What needs to be done: Pictures excluded, return the lines below from the first through the line holding "necessary software tools.".

Data extracts:
BEGIN

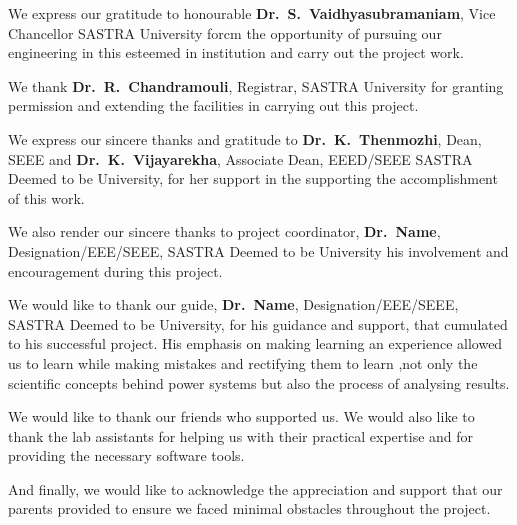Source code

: \documentclass[a4paper, 12pt, oneside]{sastra}
\begin{document}
	
	
	
	\acknowledgements
	
	\hspace*{12pt} We express our gratitude to honourable \textbf{Dr.~S.~Vaidhyasubramaniam}, Vice Chancellor SASTRA University forcm the opportunity of pursuing our engineering in this esteemed in institution and carry out the project work.
	
	\par We thank \textbf{Dr.~R.~Chandramouli}, Registrar, SASTRA University for granting permission and extending the facilities in carrying out this project.
	
	\par We express our sincere thanks and gratitude to \textbf{Dr.~K.~Thenmozhi}, Dean, SEEE and \textbf{Dr.~K.~Vijayarekha}, Associate Dean, EEED/SEEE SASTRA Deemed to be University, for her support in the supporting the accomplishment of this work.
	
	\par We also render our sincere thanks to project coordinator, \textbf{Dr.~Name}, Designation/EEE/SEEE, SASTRA Deemed to be University his involvement and encouragement during this project.
	
	\par We would like to thank our guide, \textbf{Dr.~Name}, Designation/EEE/SEEE, SASTRA Deemed to be University, for his guidance and support, that cumulated to his successful project. His emphasis on making learning an experience allowed us to learn while making mistakes and rectifying them to learn ,not only the scientific concepts behind power systems but also the process of analysing results.
	
	\par We would like to thank our friends who supported us. We would also like to thank the lab assistants for helping us with their practical expertise and for providing the necessary software tools.
	
	\par And finally, we would like to acknowledge the appreciation and support that our parents provided to ensure we faced minimal obstacles throughout the project.
	\pagebreak
	
	\abstract
	
\end{document}
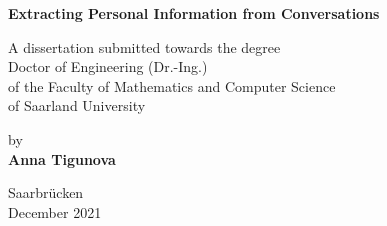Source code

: 
\frontmatter%
\begin{titlepage}

\def\docdate{2018}

\newlength{\longskip}
\setlength{\longskip}{0.03\textheight}

\rmfamily
{}

\begin{center}

\hrulefill\par
\huge{
    \vspace{0.5cm}
 \textbf{Extracting Personal Information from Conversations} \\
      }
\hrulefill\par
{}


\Large
A dissertation submitted towards the degree \\
Doctor of Engineering (Dr.-Ing.) \\
of the Faculty of Mathematics and Computer Science \\
of Saarland University


by \\
\textbf{Anna Tigunova}





Saarbr\"ucken\\ 
December 2021
\end{center}

\end{titlepage}

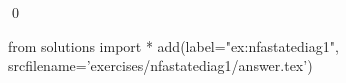 
\begin{ex} 
  \label{ex:nfastatediag1}
  
  \qed
\end{ex} 
\begin{python0}
from solutions import *
add(label="ex:nfastatediag1",
    srcfilename='exercises/nfastatediag1/answer.tex') 
\end{python0}
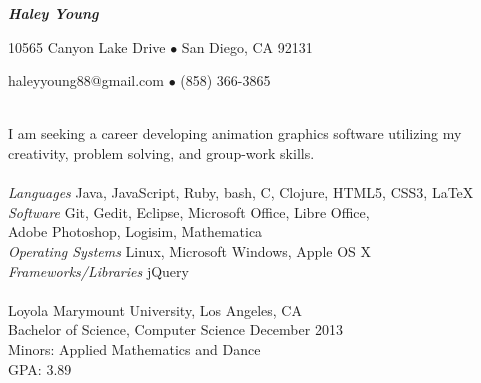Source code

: \documentclass[11pt]{article}
\begin{document}
\centerline{{\Large \bf \emph{Haley Young}}}
\centerline{10565 Canyon Lake Drive $\bullet$ San Diego, CA 92131}
\centerline{haleyyoung88@gmail.com $\bullet$ (858) 366-3865}
\vspace{7 mm}

\vspace{3mm}\\
\indent I am seeking a career developing animation graphics software utilizing my creativity, problem solving, and
\indent group-work skills.\\

\vspace{1.5mm}\\
\indent \emph{Languages} \hfill Java, JavaScript, Ruby, bash, C, Clojure, HTML5, CSS3, LaTeX\\
\indent \emph{Software} \hfill  Git, Gedit, Eclipse, Microsoft Office, Libre Office,\\
\hfill Adobe Photoshop, Logisim, Mathematica\\
\indent \emph{Operating Systems} \hfill Linux, Microsoft Windows, Apple OS X\\
\indent \emph{Frameworks/Libraries} \hfill jQuery\\

\vspace{1.5mm}\\
\indent Loyola Marymount University, Los Angeles, CA\\
\indent Bachelor of Science, Computer Science \hfill December 2013\\
\indent Minors: Applied Mathematics and Dance\\
\indent GPA: 3.89\\
\end{document}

END

Answer to this task:
Source code

: \documentclass[a4paper, 12pt, oneside]{sastra}
\begin{document}
	
	
	
	\acknowledgements
	
	\hspace*{12pt} We express our gratitude to honourable \textbf{Dr.~S.~Vaidhyasubramaniam}, Vice Chancellor SASTRA University forcm the opportunity of pursuing our engineering in this esteemed in institution and carry out the project work.
	
	\par We thank \textbf{Dr.~R.~Chandramouli}, Registrar, SASTRA University for granting permission and extending the facilities in carrying out this project.
	
	\par We express our sincere thanks and gratitude to \textbf{Dr.~K.~Thenmozhi}, Dean, SEEE and \textbf{Dr.~K.~Vijayarekha}, Associate Dean, EEED/SEEE SASTRA Deemed to be University, for her support in the supporting the accomplishment of this work.
	
	\par We also render our sincere thanks to project coordinator, \textbf{Dr.~Name}, Designation/EEE/SEEE, SASTRA Deemed to be University his involvement and encouragement during this project.
	
	\par We would like to thank our guide, \textbf{Dr.~Name}, Designation/EEE/SEEE, SASTRA Deemed to be University, for his guidance and support, that cumulated to his successful project. His emphasis on making learning an experience allowed us to learn while making mistakes and rectifying them to learn ,not only the scientific concepts behind power systems but also the process of analysing results.
	
	\par We would like to thank our friends who supported us. We would also like to thank the lab assistants for helping us with their practical expertise and for providing the necessary software tools.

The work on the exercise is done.